**WHAT YOU SHOULD DO**
Among the lines of the data, copy those that hold "following".

+++++

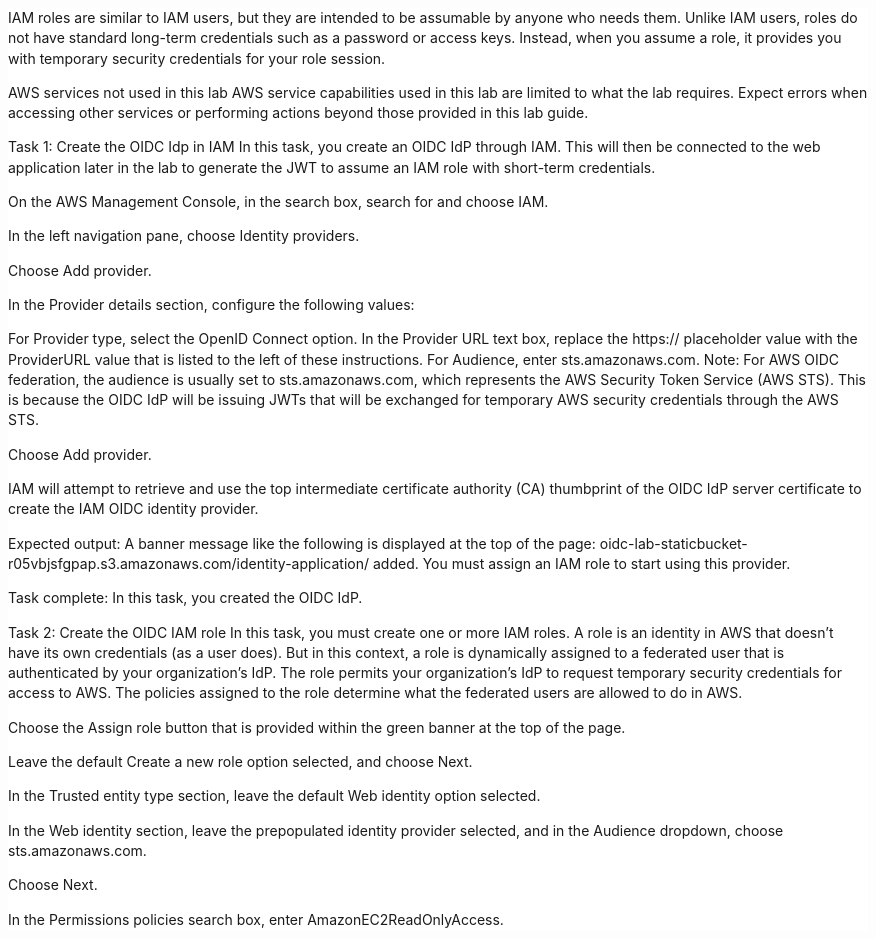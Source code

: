 IAM roles are similar to IAM users, but they are intended to be assumable by anyone who needs them. Unlike IAM users, roles do not have standard long-term credentials such as a password or access keys. Instead, when you assume a role, it provides you with temporary security credentials for your role session.

AWS services not used in this lab
AWS service capabilities used in this lab are limited to what the lab requires. Expect errors when accessing other services or performing actions beyond those provided in this lab guide.

Task 1: Create the OIDC Idp in IAM
In this task, you create an OIDC IdP through IAM. This will then be connected to the web application later in the lab to generate the JWT to assume an IAM role with short-term credentials.

On the AWS Management Console, in the search box, search for and choose IAM.

In the left navigation pane, choose Identity providers.

Choose Add provider.

In the Provider details section, configure the following values:

For Provider type, select the OpenID Connect option.
In the Provider URL text box, replace the https:// placeholder value with the ProviderURL value that is listed to the left of these instructions.
For Audience, enter sts.amazonaws.com.
 Note: For AWS OIDC federation, the audience is usually set to sts.amazonaws.com, which represents the AWS Security Token Service (AWS STS). This is because the OIDC IdP will be issuing JWTs that will be exchanged for temporary AWS security credentials through the AWS STS.

Choose Add provider.

IAM will attempt to retrieve and use the top intermediate certificate authority (CA) thumbprint of the OIDC IdP server certificate to create the IAM OIDC identity provider.

 Expected output: A banner message like the following is displayed at the top of the page:  oidc-lab-staticbucket-r05vbjsfgpap.s3.amazonaws.com/identity-application/ added. You must assign an IAM role to start using this provider.

 Task complete: In this task, you created the OIDC IdP.

Task 2: Create the OIDC IAM role
In this task, you must create one or more IAM roles. A role is an identity in AWS that doesn’t have its own credentials (as a user does). But in this context, a role is dynamically assigned to a federated user that is authenticated by your organization’s IdP. The role permits your organization’s IdP to request temporary security credentials for access to AWS. The policies assigned to the role determine what the federated users are allowed to do in AWS.

Choose the Assign role button that is provided within the green banner at the top of the page.

Leave the default Create a new role option selected, and choose Next.

In the Trusted entity type section, leave the default Web identity option selected.

In the Web identity section, leave the prepopulated identity provider selected, and in the Audience dropdown, choose sts.amazonaws.com.

Choose Next.

In the Permissions policies search box, enter AmazonEC2ReadOnlyAccess.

+++++

**ANSWER SECTION**
In the Provider details section, configure the following values:
 Expected output: A banner message like the following is displayed at the top of the page:  oidc-lab-staticbucket-r05vbjsfgpap.s3.amazonaws.com/identity-application/ added. You must assign an IAM role to start using this provider.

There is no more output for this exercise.